[WHAT IS REQUIRED] Using the entries that follow, collect the lines where the word "晚间新闻" appears.
PROVIDED RECORDS START
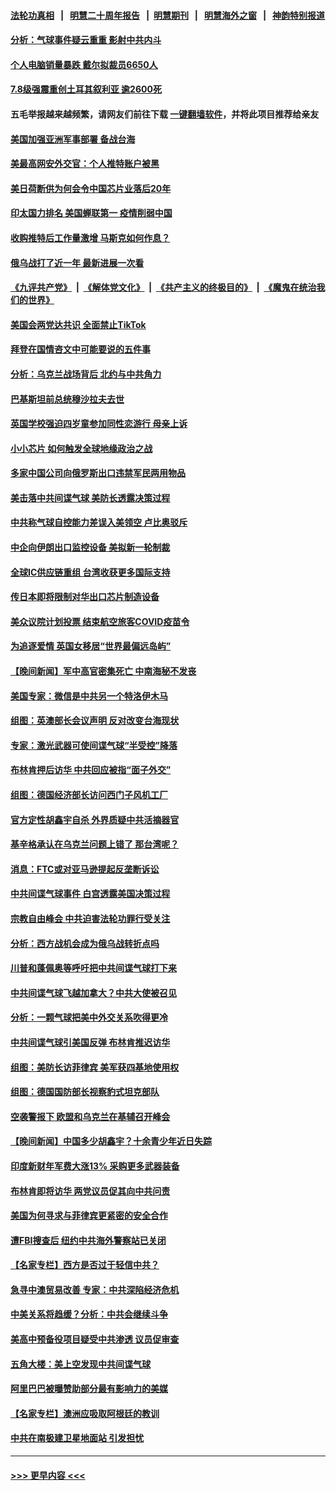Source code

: #### [法轮功真相](https://github.com/gfw-breaker/truth/blob/master/README.md?t=0) &nbsp;&nbsp;|&nbsp;&nbsp; [明慧二十周年报告](https://github.com/gfw-breaker/mh-reports/blob/master/README.md?t=0) &nbsp;&nbsp;|&nbsp;&nbsp;[明慧期刊](https://github.com/gfw-breaker/mh-qikan) &nbsp;&nbsp;|&nbsp;&nbsp; [明慧海外之窗](https://github.com/gfw-breaker/mh-news/blob/master/README.md?t=0) &nbsp;&nbsp;|&nbsp;&nbsp; [神韵特别报道](https://github.com/gfw-breaker/mh-news/blob/master/shenyun.md?t=0)
#### [分析：气球事件疑云重重 影射中共内斗](../pages/nsc418/n13924062.md?t=02070343) 
#### [个人电脑销量暴跌 戴尔拟裁员6650人](../pages/nsc418/n13923902.md?t=02070343) 
#### [7.8级强震重创土耳其叙利亚 逾2600死](../pages/nsc418/n13923526.md?t=02070343) 
#### 五毛举报越来越频繁，请网友们前往下载 [一键翻墙软件](https://github.com/gfw-breaker/ssr-accounts)，并将此项目推荐给亲友
#### [美国加强亚洲军事部署 备战台海](../pages/nsc418/n13923308.md?t=02070343) 
#### [美最高网安外交官：个人推特账户被黑](../pages/nsc418/n13923755.md?t=02070343) 
#### [美日荷断供为何会令中国芯片业落后20年](../pages/nsc418/n13923701.md?t=02070343) 
#### [印太国力排名 美国蝉联第一 疫情削弱中国](../pages/nsc418/n13923625.md?t=02070343) 
#### [收购推特后工作量激增 马斯克如何作息？](../pages/nsc418/n13923424.md?t=02070343) 
#### [俄乌战打了近一年 最新进展一次看](../pages/nsc418/n13923368.md?t=02070343) 
#### [《九评共产党》](https://github.com/begood0513/9ping.md/blob/master/README.md) &nbsp;|&nbsp; [《解体党文化》](../../../../jtdwh.md/blob/master/README.md)  &nbsp;|&nbsp; [《共产主义的终极目的》](../../../../gczydzjmd.md/blob/master/README.md) &nbsp;|&nbsp; [《魔鬼在统治我们的世界》](../../../../mgztzwmdsj.md/blob/master/README.md) 
#### [美国会两党达共识 全面禁止TikTok](../pages/nsc418/n13923370.md?t=02070343) 
#### [拜登在国情咨文中可能要说的五件事](../pages/nsc418/n13923305.md?t=02070343) 
#### [分析：乌克兰战场背后 北约与中共角力](../pages/nsc418/n13923347.md?t=02070343) 
#### [巴基斯坦前总统穆沙拉夫去世](../pages/nsc418/n13923346.md?t=02070343) 
#### [英国学校强迫四岁童参加同性恋游行 母亲上诉](../pages/nsc418/n13923212.md?t=02070343) 
#### [小小芯片 如何触发全球地缘政治之战](../pages/nsc418/n13920548.md?t=02070343) 
#### [多家中国公司向俄罗斯出口违禁军民两用物品](../pages/nsc418/n13922713.md?t=02070343) 
#### [美击落中共间谍气球 美防长透露决策过程](../pages/nsc418/n13922701.md?t=02070343) 
#### [中共称气球自控能力差误入美领空 卢比奥驳斥](../pages/nsc418/n13922650.md?t=02070343) 
#### [中企向伊朗出口监控设备 美拟新一轮制裁](../pages/nsc418/n13922626.md?t=02070343) 
#### [全球IC供应链重组 台湾收获更多国际支持](../pages/nsc418/n13922625.md?t=02070343) 
#### [传日本即将限制对华出口芯片制造设备](../pages/nsc418/n13922492.md?t=02070343) 
#### [美众议院计划投票 结束航空旅客COVID疫苗令](../pages/nsc418/n13922486.md?t=02070343) 
#### [为追逐爱情 英国女移居“世界最偏远岛屿”](../pages/nsc418/n13922206.md?t=02070343) 
#### [【晚间新闻】军中高官密集死亡 中南海秘不发丧](../pages/nsc418/n13922488.md?t=02070343) 
#### [美国专家：微信是中共另一个特洛伊木马](../pages/nsc418/n13922219.md?t=02070343) 
#### [组图：英澳部长会议声明 反对改变台海现状](../pages/nsc418/n13922275.md?t=02070343) 
#### [专家：激光武器可使间谍气球“半受控”降落](../pages/nsc418/n13922332.md?t=02070343) 
#### [布林肯押后访华 中共回应被指“面子外交”](../pages/nsc418/n13922055.md?t=02070343) 
#### [组图：德国经济部长访问西门子风机工厂](../pages/nsc418/n13920778.md?t=02070343) 
#### [官方定性胡鑫宇自杀 外界质疑中共活摘器官](../pages/nsc418/n13921744.md?t=02070343) 
#### [基辛格承认在乌克兰问题上错了 那台湾呢？](../pages/nsc418/n13921748.md?t=02070343) 
#### [消息：FTC或对亚马逊提起反垄断诉讼](../pages/nsc418/n13921869.md?t=02070343) 
#### [中共间谍气球事件 白宫透露美国决策过程](../pages/nsc418/n13921938.md?t=02070343) 
#### [宗教自由峰会 中共迫害法轮功罪行受关注](../pages/nsc418/n13921764.md?t=02070343) 
#### [分析：西方战机会成为俄乌战转折点吗](../pages/nsc418/n13921876.md?t=02070343) 
#### [川普和蓬佩奥等呼吁把中共间谍气球打下来](../pages/nsc418/n13921904.md?t=02070343) 
#### [中共间谍气球飞越加拿大？中共大使被召见](../pages/nsc418/n13921883.md?t=02070343) 
#### [分析：一颗气球把美中外交关系吹得更冷](../pages/nsc418/n13921902.md?t=02070343) 
#### [中共间谍气球引美国反弹 布林肯推迟访华](../pages/nsc418/n13921843.md?t=02070343) 
#### [组图：美防长访菲律宾 美军获四基地使用权](../pages/nsc418/n13921774.md?t=02070343) 
#### [组图：德国国防部长视察豹式坦克部队](../pages/nsc418/n13921726.md?t=02070343) 
#### [空袭警报下 欧盟和乌克兰在基辅召开峰会](../pages/nsc418/n13921720.md?t=02070343) 
#### [【晚间新闻】中国多少胡鑫宇？十余青少年近日失踪](../pages/nsc418/n13921650.md?t=02070343) 
#### [印度新财年军费大涨13% 采购更多武器装备](../pages/nsc418/n13921587.md?t=02070343) 
#### [布林肯即将访华 两党议员促其向中共问责](../pages/nsc418/n13921399.md?t=02070343) 
#### [美国为何寻求与菲律宾更紧密的安全合作](../pages/nsc418/n13921322.md?t=02070343) 
#### [遭FBI搜查后 纽约中共海外警察站已关闭](../pages/nsc418/n13921337.md?t=02070343) 
#### [【名家专栏】西方是否过于轻信中共？](../pages/nsc418/n13917900.md?t=02070343) 
#### [急寻中澳贸易改善 专家：中共深陷经济危机](../pages/nsc418/n13921153.md?t=02070343) 
#### [中美关系将趋缓？分析：中共会继续斗争](../pages/nsc418/n13921288.md?t=02070343) 
#### [美高中预备役项目疑受中共渗透 议员促审查](../pages/nsc418/n13920394.md?t=02070343) 
#### [五角大楼：美上空发现中共间谍气球](../pages/nsc418/n13921215.md?t=02070343) 
#### [阿里巴巴被曝赞助部分最有影响力的美媒](../pages/nsc418/n13920338.md?t=02070343) 
#### [【名家专栏】澳洲应吸取阿根廷的教训](../pages/nsc418/n13920216.md?t=02070343) 
#### [中共在南极建卫星地面站 引发担忧](../pages/nsc418/n13921071.md?t=02070343) 

----
#### [ >>> 更早内容 <<< ](../indexes/nsc418-earlier.md)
PROVIDED RECORDS END
[OUTPUT OF THE EXERCISE]
#### [【晚间新闻】军中高官密集死亡 中南海秘不发丧](../pages/nsc418/n13922488.md?t=02070343) 
#### [【晚间新闻】中国多少胡鑫宇？十余青少年近日失踪](../pages/nsc418/n13921650.md?t=02070343) 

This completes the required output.